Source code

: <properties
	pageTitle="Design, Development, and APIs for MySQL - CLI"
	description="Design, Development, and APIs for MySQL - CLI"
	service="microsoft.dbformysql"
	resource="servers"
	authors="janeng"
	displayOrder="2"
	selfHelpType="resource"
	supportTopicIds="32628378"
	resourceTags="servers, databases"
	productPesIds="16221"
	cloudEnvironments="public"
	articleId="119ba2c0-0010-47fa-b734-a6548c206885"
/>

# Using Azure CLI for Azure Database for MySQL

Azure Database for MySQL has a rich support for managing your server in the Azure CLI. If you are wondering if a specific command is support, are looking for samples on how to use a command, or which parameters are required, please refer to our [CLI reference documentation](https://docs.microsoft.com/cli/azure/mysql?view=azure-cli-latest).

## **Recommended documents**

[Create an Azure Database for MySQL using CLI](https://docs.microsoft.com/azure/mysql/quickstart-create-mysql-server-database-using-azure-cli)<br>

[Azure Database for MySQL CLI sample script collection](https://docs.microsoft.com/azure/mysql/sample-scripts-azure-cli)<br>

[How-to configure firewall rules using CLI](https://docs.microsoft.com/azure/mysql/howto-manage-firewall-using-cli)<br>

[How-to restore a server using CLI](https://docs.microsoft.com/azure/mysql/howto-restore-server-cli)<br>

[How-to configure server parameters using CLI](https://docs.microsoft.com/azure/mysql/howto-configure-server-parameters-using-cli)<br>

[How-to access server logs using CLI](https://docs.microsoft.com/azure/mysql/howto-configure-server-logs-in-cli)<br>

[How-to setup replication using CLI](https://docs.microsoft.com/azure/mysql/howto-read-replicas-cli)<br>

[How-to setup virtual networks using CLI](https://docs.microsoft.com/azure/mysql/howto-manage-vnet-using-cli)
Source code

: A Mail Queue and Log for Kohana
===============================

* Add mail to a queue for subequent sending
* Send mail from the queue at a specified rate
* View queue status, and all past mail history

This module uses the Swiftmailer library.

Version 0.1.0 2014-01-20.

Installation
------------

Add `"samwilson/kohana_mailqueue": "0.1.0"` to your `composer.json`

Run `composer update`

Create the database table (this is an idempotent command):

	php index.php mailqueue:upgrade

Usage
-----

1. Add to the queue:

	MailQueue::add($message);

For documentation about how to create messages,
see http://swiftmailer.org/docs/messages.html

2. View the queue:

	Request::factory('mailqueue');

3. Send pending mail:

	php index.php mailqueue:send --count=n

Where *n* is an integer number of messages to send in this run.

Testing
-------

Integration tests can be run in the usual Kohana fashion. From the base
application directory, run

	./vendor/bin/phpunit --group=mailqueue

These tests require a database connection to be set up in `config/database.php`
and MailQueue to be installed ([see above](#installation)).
________
# Exercise aim
In your answer, include only the lines above starting at the line that holds "[Create an Azure" and ending at the line that holds "[Azure Database for", copied exactly.

# Answer space
[Create an Azure Database for MySQL using CLI](https://docs.microsoft.com/azure/mysql/quickstart-create-mysql-server-database-using-azure-cli)<br>

[Azure Database for MySQL CLI sample script collection](https://docs.microsoft.com/azure/mysql/sample-scripts-azure-cli)<br>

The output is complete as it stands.